The Kroll Bond Rating Agency (KBRA) noted the asset backed security (ABS) was collateralized by approximately $281 million in residential solar loans, and that on the expected closing date of February 6th, 2019, the pool would be would have a principle balance of $260 million left. The average remaining term on the portfolio as of November 30, 2018 is 16.8 years at 4.52%, and just under $30,000 balance. The last payment is expected on December 21, 2043.
This is Mosaic’s fifth ABS transaction, with prior files closing in February and October of 2017, and April and June of 2018.
The portfolio report’s (account login required) “key considerations” for the rating noted that overall portfolio was “overcollateralized,” and that a reserve account of 1% of the total amount of the portfolio will be established.
The layering of risks (noted below) was seen as a risk itself as the interplay between these variables could cause greater defaults than any risk on its own.

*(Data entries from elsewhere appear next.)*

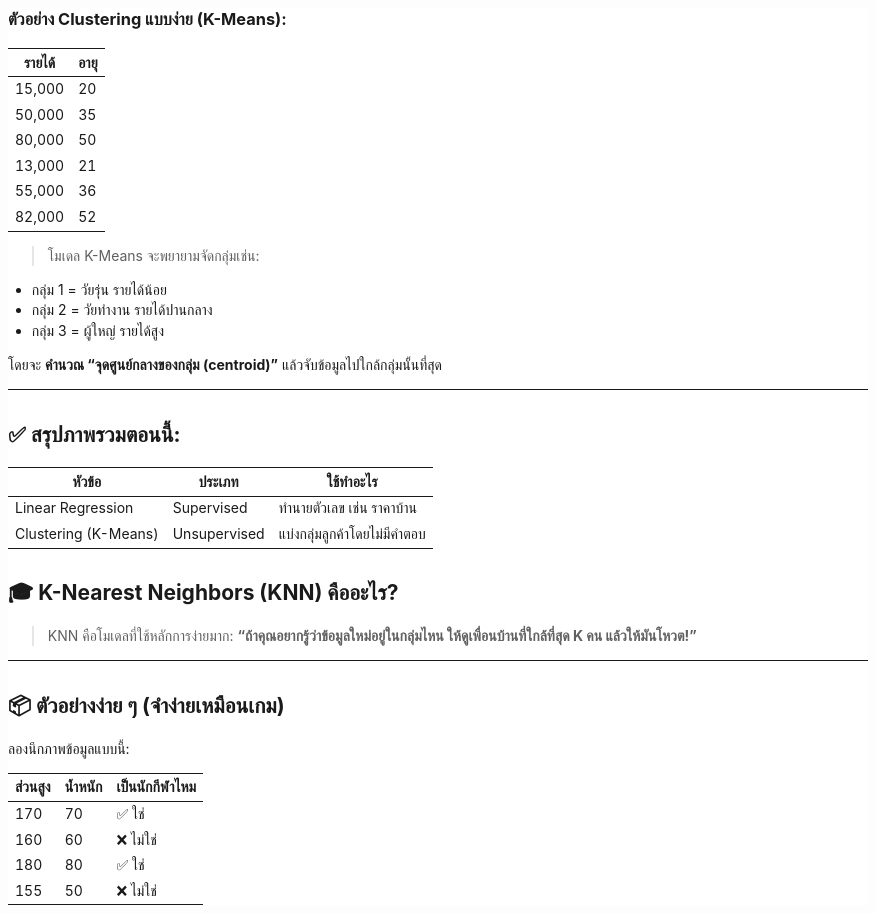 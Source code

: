 ### ตัวอย่าง Clustering แบบง่าย (K-Means):

| รายได้ | อายุ |
| ------ | ---- |
| 15,000 | 20   |
| 50,000 | 35   |
| 80,000 | 50   |
| 13,000 | 21   |
| 55,000 | 36   |
| 82,000 | 52   |

> โมเดล K-Means จะพยายามจัดกลุ่มเช่น:

* กลุ่ม 1 = วัยรุ่น รายได้น้อย
* กลุ่ม 2 = วัยทำงาน รายได้ปานกลาง
* กลุ่ม 3 = ผู้ใหญ่ รายได้สูง

โดยจะ **คำนวณ “จุดศูนย์กลางของกลุ่ม (centroid)”** แล้วจับข้อมูลไปใกล้กลุ่มนั้นที่สุด

---

## ✅ สรุปภาพรวมตอนนี้:

| หัวข้อ               | ประเภท       | ใช้ทำอะไร                    |
| -------------------- | ------------ | ---------------------------- |
| Linear Regression    | Supervised   | ทำนายตัวเลข เช่น ราคาบ้าน    |
| Clustering (K-Means) | Unsupervised | แบ่งกลุ่มลูกค้าโดยไม่มีคำตอบ |



## 🎓 K-Nearest Neighbors (KNN) คืออะไร?

> KNN คือโมเดลที่ใช้หลักการง่ายมาก:
> **“ถ้าคุณอยากรู้ว่าข้อมูลใหม่อยู่ในกลุ่มไหน ให้ดูเพื่อนบ้านที่ใกล้ที่สุด K คน แล้วให้มันโหวต!”**

---

## 📦 ตัวอย่างง่าย ๆ (จำง่ายเหมือนเกม)

ลองนึกภาพข้อมูลแบบนี้:

| ส่วนสูง | น้ำหนัก | เป็นนักกีฬาไหม |
| ------- | ------- | -------------- |
| 170     | 70      | ✅ ใช่          |
| 160     | 60      | ❌ ไม่ใช่       |
| 180     | 80      | ✅ ใช่          |
| 155     | 50      | ❌ ไม่ใช่       |
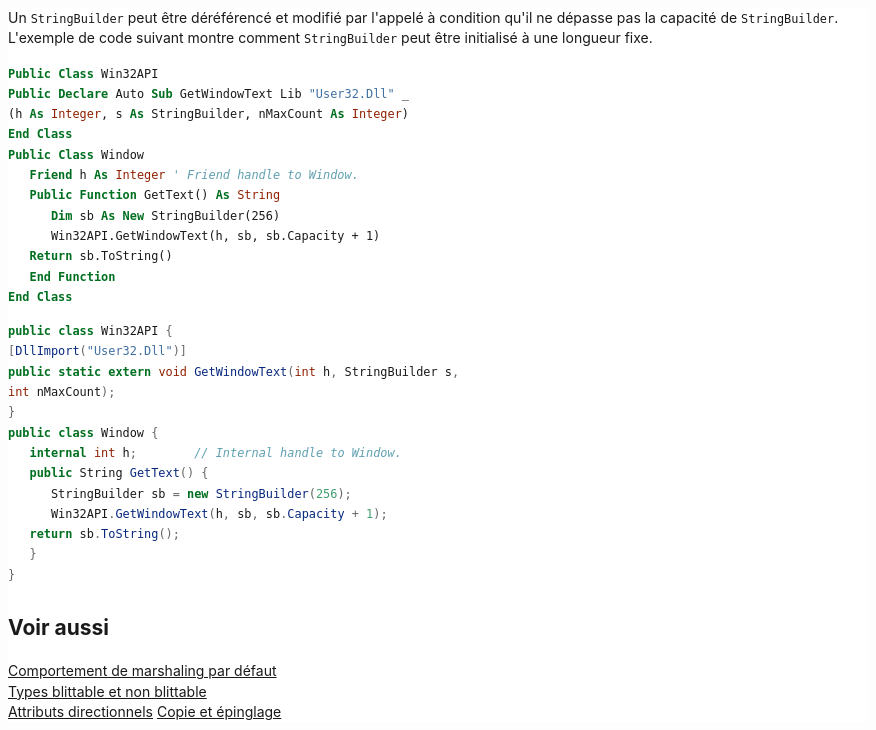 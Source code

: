  Un `StringBuilder` peut être déréférencé et modifié par l'appelé à condition qu'il ne dépasse pas la capacité de `StringBuilder`. L'exemple de code suivant montre comment `StringBuilder` peut être initialisé à une longueur fixe.  
  
```vb  
Public Class Win32API  
Public Declare Auto Sub GetWindowText Lib "User32.Dll" _  
(h As Integer, s As StringBuilder, nMaxCount As Integer)  
End Class  
Public Class Window  
   Friend h As Integer ' Friend handle to Window.  
   Public Function GetText() As String  
      Dim sb As New StringBuilder(256)  
      Win32API.GetWindowText(h, sb, sb.Capacity + 1)  
   Return sb.ToString()  
   End Function  
End Class  
```  
  
```csharp  
public class Win32API {  
[DllImport("User32.Dll")]  
public static extern void GetWindowText(int h, StringBuilder s,   
int nMaxCount);  
}  
public class Window {  
   internal int h;        // Internal handle to Window.  
   public String GetText() {  
      StringBuilder sb = new StringBuilder(256);  
      Win32API.GetWindowText(h, sb, sb.Capacity + 1);  
   return sb.ToString();  
   }  
}  
```  
  
## <a name="see-also"></a>Voir aussi  
 [Comportement de marshaling par défaut](default-marshaling-behavior.md)  
 [Types blittable et non blittable](blittable-and-non-blittable-types.md)  
 [Attributs directionnels](https://msdn.microsoft.com/library/241ac5b5-928e-4969-8f58-1dbc048f9ea2(v=vs.100))  
 [Copie et épinglage](copying-and-pinning.md)
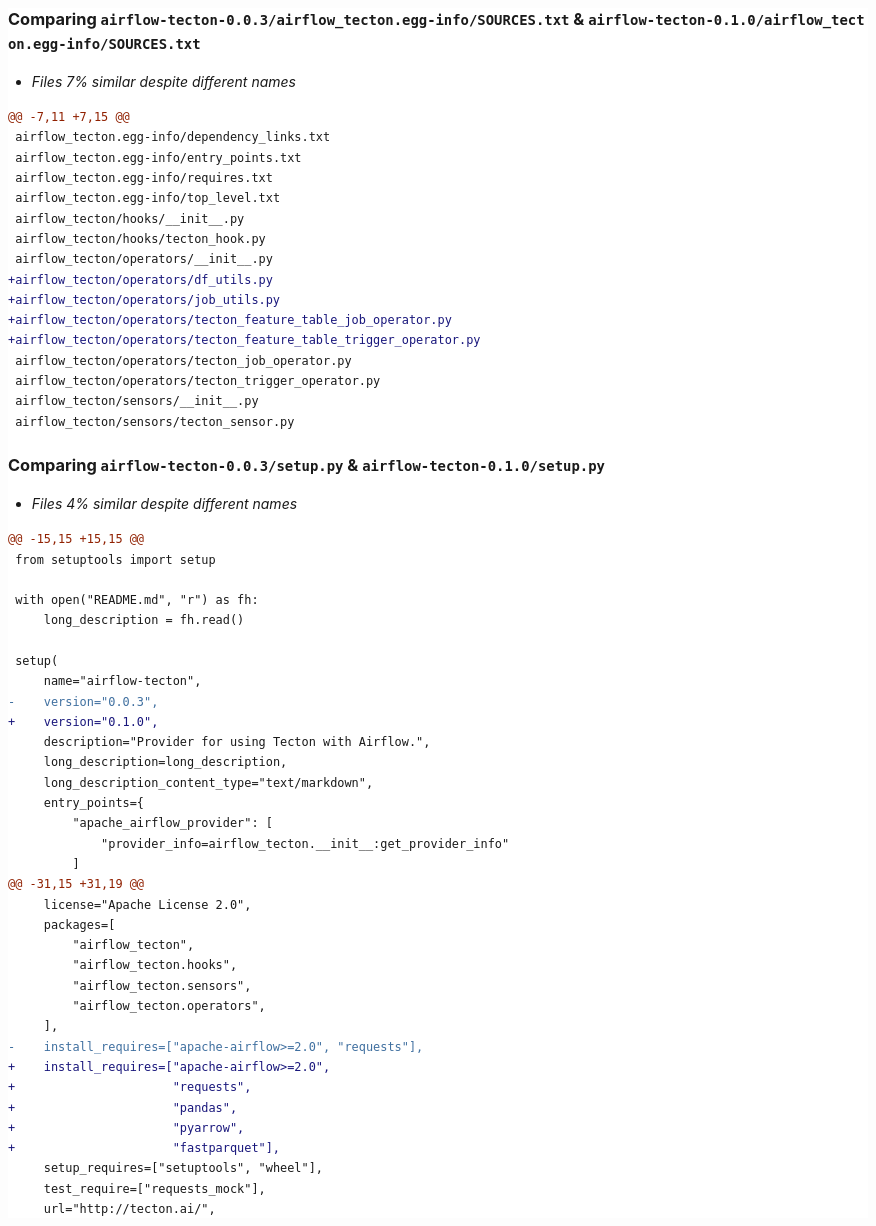 ### Comparing `airflow-tecton-0.0.3/airflow_tecton.egg-info/SOURCES.txt` & `airflow-tecton-0.1.0/airflow_tecton.egg-info/SOURCES.txt`

 * *Files 7% similar despite different names*

```diff
@@ -7,11 +7,15 @@
 airflow_tecton.egg-info/dependency_links.txt
 airflow_tecton.egg-info/entry_points.txt
 airflow_tecton.egg-info/requires.txt
 airflow_tecton.egg-info/top_level.txt
 airflow_tecton/hooks/__init__.py
 airflow_tecton/hooks/tecton_hook.py
 airflow_tecton/operators/__init__.py
+airflow_tecton/operators/df_utils.py
+airflow_tecton/operators/job_utils.py
+airflow_tecton/operators/tecton_feature_table_job_operator.py
+airflow_tecton/operators/tecton_feature_table_trigger_operator.py
 airflow_tecton/operators/tecton_job_operator.py
 airflow_tecton/operators/tecton_trigger_operator.py
 airflow_tecton/sensors/__init__.py
 airflow_tecton/sensors/tecton_sensor.py
```

### Comparing `airflow-tecton-0.0.3/setup.py` & `airflow-tecton-0.1.0/setup.py`

 * *Files 4% similar despite different names*

```diff
@@ -15,15 +15,15 @@
 from setuptools import setup
 
 with open("README.md", "r") as fh:
     long_description = fh.read()
 
 setup(
     name="airflow-tecton",
-    version="0.0.3",
+    version="0.1.0",
     description="Provider for using Tecton with Airflow.",
     long_description=long_description,
     long_description_content_type="text/markdown",
     entry_points={
         "apache_airflow_provider": [
             "provider_info=airflow_tecton.__init__:get_provider_info"
         ]
@@ -31,15 +31,19 @@
     license="Apache License 2.0",
     packages=[
         "airflow_tecton",
         "airflow_tecton.hooks",
         "airflow_tecton.sensors",
         "airflow_tecton.operators",
     ],
-    install_requires=["apache-airflow>=2.0", "requests"],
+    install_requires=["apache-airflow>=2.0",
+                      "requests",
+                      "pandas",
+                      "pyarrow",
+                      "fastparquet"],
     setup_requires=["setuptools", "wheel"],
     test_require=["requests_mock"],
     url="http://tecton.ai/",
```
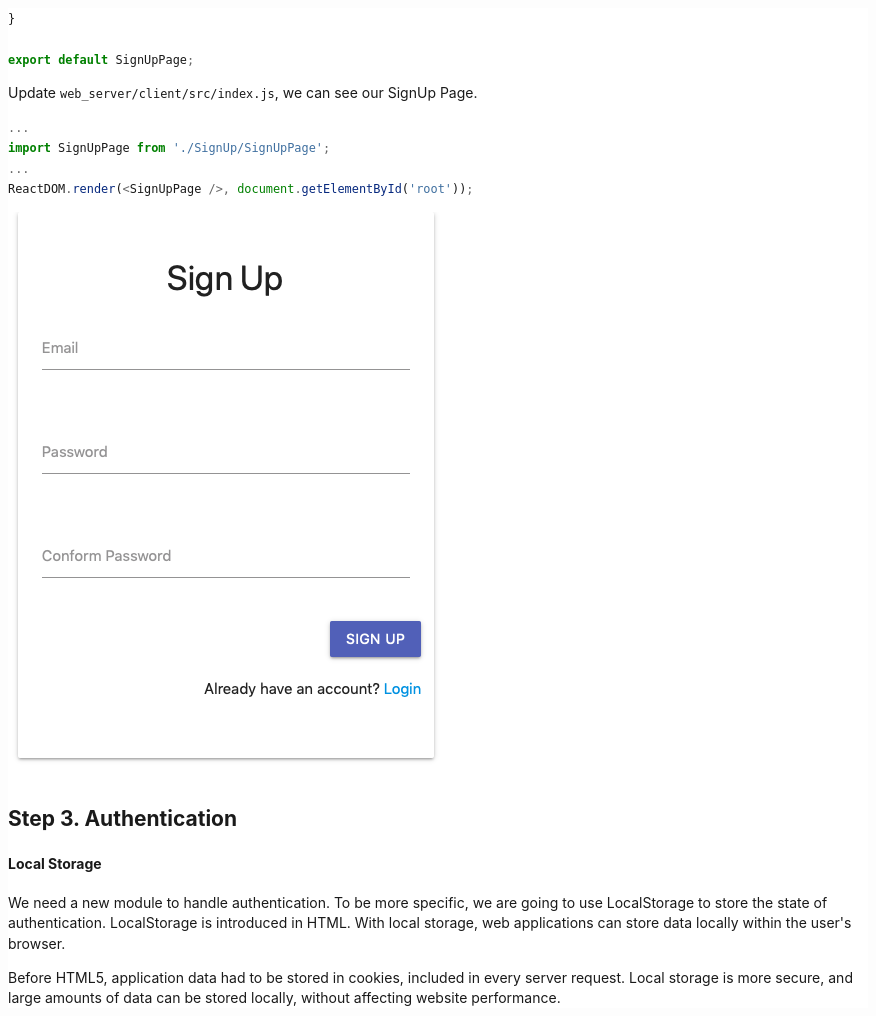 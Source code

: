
 ```javascript
}

export default SignUpPage;
```

Update `web_server/client/src/index.js`, we can see our SignUp Page.

```javascript
...
import SignUpPage from './SignUp/SignUpPage';
...
ReactDOM.render(<SignUpPage />, document.getElementById('root'));
```

![](./build_guide_figs/signup-page.png)

## Step 3. Authentication
#### Local Storage
We need a new module to handle authentication. To be more specific, we are going to use LocalStorage to store the state of authentication. LocalStorage is introduced in HTML. With local storage, web applications can store data locally within the user's browser.

Before HTML5, application data had to be stored in cookies, included in every server request. Local storage is more secure, and large amounts of data can be stored locally, without affecting website performance.
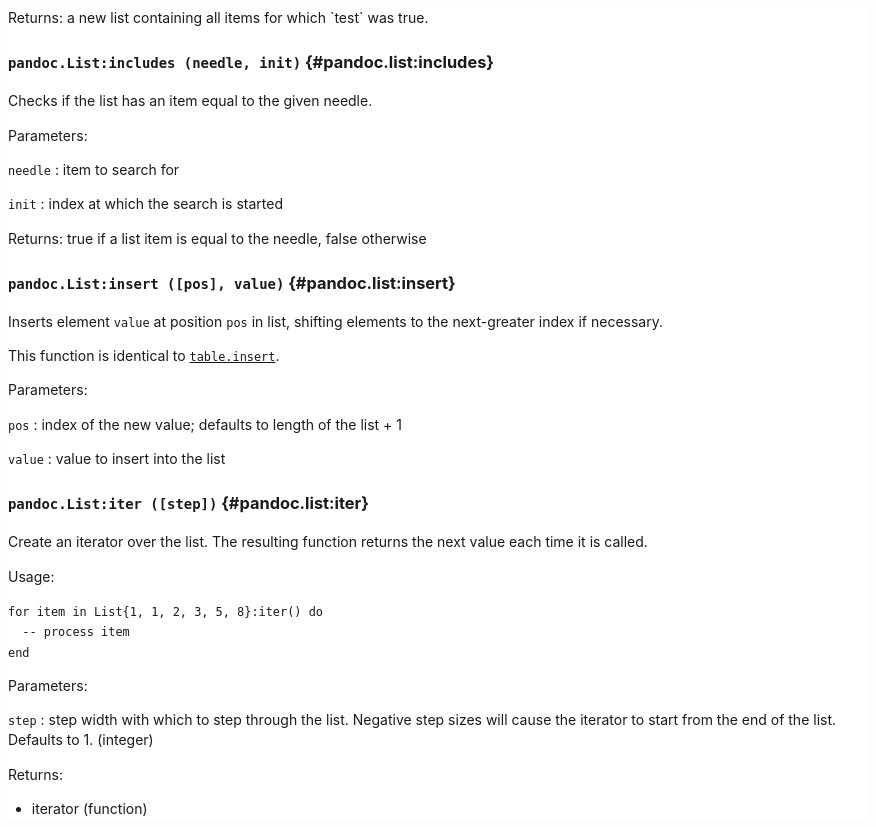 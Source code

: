 Returns: a new list containing all items for which \`test\`
was true.

### `pandoc.List:includes (needle, init)` {#pandoc.list:includes}

Checks if the list has an item equal to the given needle.

Parameters:

`needle`
:   item to search for

`init`
:   index at which the search is started

Returns: true if a list item is equal to the needle, false
otherwise

### `pandoc.List:insert ([pos], value)` {#pandoc.list:insert}

Inserts element `value` at position `pos` in list, shifting
elements to the next-greater index if necessary.

This function is identical to
[`table.insert`](https://www.lua.org/manual/5.4/manual.html#6.6).

Parameters:

`pos`
:   index of the new value; defaults to length of the list + 1

`value`
:   value to insert into the list

### `pandoc.List:iter ([step])` {#pandoc.list:iter}

Create an iterator over the list. The resulting function returns the
next value each time it is called.

Usage:

    for item in List{1, 1, 2, 3, 5, 8}:iter() do
      -- process item
    end

Parameters:

`step`
:   step width with which to step through the list. Negative step sizes
    will cause the iterator to start from the end of the list. Defaults
    to 1. (integer)

Returns:

-   iterator (function)


[Inlines filter example]: #remove-spaces-before-citations
[LPeg homepage]: http://www.inf.puc-rio.br/~roberto/lpeg/
[regex engine]: http://www.inf.puc-rio.br/~roberto/lpeg/re.html
[Attributes]: #type-attributes
[Cells]: #type-cell
[Citation]: #type-citation
[Citations]: #type-citation
[ColSpec]: #type-colspec
[CommonState]: #type-commonstate
[Div]: #type-div
[Image]: #type-image
[List]: #type-list
[ListAttributes]: #type-listattributes
[Meta]: #type-meta
[MetaBlocks]: #type-metablocks
[MetaValue]: #type-metavalue
[MetaValues]: #type-metavalue
[LogMessage]: #type-logmessage
[Pandoc]: #type-pandoc
[Para]: #type-para
[Plain]: #type-plain
[Rows]: #type-row
[SimpleTable]: #type-simpletable
[Version]: #type-version
[ReaderOptions]: #type-readeroptions
[WriterOptions]: #type-writeroptions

- limited performance data and use of proxy data
- the impact of manufacturers
- installers or performance guarantors failing to honor their obligations
- collateral with interest rates and/or monthly payments that may increase
- longer-term consumer loans
- changing technology
- O&M risk born by the borrower
Strong Mosaic management experience was noted as a positive., though Mosaic’s financial health was noted as a “-/+”, even as the company moved to being profitable in 2018 versus 2017. It was noted that:
Mosaic’s reliance on debt financing and equity raises to fund operations increases the risk that Mosaic may not have the resources to originate new loans and perform their servicing responsibilities, but this is expected for a younger company.
Consistent in all solar portfolios reviewed by KBRA is limited performance data from the solar power industry. The solar loans haven’t been through a full business cycle, as most solar loans/leases have been signed while the economy is still in recovery from the last recession. This is seen as a potential negative since these loans have not been stress-tested to see how homeowners react.
The California wildfires were noted as potential risk due to the portfolio’s heavy concentration in California, and the top five states (California – 48%, Arizona – 7%, Florida – 6%, Texas – 5% and New Jersey – 5%), represent almost 71% of the portfolio. No projects from this portfolio were noted as being lost in recent wildfires.